* EXERCISE GOAL:
Within the material below, tally every line that holds the word "examples", then give the tally and nothing more.

* EXERCISE DATA:
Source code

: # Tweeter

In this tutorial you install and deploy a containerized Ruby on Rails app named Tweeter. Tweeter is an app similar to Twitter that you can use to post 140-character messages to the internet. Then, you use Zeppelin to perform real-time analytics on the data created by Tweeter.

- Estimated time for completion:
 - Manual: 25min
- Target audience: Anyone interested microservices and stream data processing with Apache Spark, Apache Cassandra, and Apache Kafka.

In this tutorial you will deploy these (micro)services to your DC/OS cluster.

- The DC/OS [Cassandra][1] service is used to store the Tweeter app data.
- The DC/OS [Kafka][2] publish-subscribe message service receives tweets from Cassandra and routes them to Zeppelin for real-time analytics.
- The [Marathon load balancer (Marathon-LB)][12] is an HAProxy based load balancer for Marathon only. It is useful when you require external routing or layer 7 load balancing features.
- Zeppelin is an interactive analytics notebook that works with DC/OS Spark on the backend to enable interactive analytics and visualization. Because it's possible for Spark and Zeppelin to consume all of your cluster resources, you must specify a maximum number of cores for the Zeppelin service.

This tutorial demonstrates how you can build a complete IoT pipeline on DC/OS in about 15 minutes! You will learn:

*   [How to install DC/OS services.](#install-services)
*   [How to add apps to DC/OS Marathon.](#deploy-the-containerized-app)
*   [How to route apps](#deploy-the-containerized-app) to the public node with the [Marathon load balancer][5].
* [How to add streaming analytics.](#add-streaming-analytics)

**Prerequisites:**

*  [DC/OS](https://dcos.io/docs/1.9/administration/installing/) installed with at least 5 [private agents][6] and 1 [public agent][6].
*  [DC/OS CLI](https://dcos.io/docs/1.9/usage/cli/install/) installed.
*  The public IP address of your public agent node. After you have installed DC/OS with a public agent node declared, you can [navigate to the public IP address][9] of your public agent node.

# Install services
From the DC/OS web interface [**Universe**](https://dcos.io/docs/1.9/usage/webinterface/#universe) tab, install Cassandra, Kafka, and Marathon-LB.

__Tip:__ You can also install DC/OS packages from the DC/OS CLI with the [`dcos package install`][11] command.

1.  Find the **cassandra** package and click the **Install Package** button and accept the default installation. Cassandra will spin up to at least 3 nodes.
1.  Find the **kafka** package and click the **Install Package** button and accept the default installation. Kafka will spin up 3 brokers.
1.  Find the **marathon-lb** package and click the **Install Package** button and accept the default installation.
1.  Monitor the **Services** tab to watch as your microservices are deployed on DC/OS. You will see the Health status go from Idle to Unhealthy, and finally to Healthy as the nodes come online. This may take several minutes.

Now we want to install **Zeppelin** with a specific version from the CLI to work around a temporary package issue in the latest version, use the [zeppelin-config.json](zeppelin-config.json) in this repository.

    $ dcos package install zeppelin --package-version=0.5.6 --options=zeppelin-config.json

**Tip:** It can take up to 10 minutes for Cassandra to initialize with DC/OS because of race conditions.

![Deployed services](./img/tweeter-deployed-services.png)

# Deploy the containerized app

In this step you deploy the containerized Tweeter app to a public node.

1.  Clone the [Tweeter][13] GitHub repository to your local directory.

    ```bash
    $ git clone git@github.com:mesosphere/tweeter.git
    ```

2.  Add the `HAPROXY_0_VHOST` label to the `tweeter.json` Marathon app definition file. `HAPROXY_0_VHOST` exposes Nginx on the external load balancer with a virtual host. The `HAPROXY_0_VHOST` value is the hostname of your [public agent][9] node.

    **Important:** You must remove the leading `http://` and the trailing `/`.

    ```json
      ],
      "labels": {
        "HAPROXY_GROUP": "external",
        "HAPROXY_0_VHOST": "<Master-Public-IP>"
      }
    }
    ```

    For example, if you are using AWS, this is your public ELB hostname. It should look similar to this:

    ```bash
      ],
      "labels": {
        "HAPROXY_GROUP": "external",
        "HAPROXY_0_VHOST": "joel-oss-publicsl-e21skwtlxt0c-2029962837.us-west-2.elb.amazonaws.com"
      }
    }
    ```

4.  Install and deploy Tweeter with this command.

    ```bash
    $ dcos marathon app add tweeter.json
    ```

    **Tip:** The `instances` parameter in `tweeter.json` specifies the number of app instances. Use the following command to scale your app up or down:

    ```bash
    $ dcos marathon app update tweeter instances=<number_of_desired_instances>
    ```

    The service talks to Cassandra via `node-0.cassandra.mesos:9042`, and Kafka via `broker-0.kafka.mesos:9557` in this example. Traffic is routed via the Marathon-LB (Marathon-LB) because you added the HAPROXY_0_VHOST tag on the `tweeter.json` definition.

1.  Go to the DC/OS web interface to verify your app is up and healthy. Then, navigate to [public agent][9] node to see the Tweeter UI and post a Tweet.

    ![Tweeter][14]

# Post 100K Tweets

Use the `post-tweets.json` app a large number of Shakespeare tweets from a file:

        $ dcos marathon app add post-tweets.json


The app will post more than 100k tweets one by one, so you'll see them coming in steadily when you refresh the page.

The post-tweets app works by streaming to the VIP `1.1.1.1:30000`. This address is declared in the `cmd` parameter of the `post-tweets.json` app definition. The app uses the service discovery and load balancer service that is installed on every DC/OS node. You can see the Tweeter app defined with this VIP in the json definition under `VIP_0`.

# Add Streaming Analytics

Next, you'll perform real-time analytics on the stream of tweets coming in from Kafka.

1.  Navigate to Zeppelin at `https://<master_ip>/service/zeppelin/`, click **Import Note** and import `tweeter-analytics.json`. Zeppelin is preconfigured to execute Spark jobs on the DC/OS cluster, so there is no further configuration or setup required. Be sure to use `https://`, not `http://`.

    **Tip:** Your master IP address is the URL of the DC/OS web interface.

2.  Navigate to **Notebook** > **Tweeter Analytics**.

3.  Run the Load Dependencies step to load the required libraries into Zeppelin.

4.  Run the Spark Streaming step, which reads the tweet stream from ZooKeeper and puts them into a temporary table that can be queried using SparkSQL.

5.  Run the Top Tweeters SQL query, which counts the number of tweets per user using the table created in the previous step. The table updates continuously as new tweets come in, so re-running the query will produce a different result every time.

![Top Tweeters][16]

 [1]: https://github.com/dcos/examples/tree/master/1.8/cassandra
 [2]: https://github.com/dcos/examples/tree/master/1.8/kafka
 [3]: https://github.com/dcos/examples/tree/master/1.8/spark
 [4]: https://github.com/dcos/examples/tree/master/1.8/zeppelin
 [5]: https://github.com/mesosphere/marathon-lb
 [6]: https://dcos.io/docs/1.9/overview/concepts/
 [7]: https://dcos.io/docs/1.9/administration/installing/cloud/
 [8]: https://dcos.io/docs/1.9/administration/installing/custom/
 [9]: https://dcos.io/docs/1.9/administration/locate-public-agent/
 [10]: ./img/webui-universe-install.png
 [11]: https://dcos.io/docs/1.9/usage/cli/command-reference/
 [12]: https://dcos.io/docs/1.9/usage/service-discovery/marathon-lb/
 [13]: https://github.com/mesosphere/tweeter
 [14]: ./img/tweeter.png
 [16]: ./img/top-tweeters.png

* REPLY TO THE EXERCISE:
4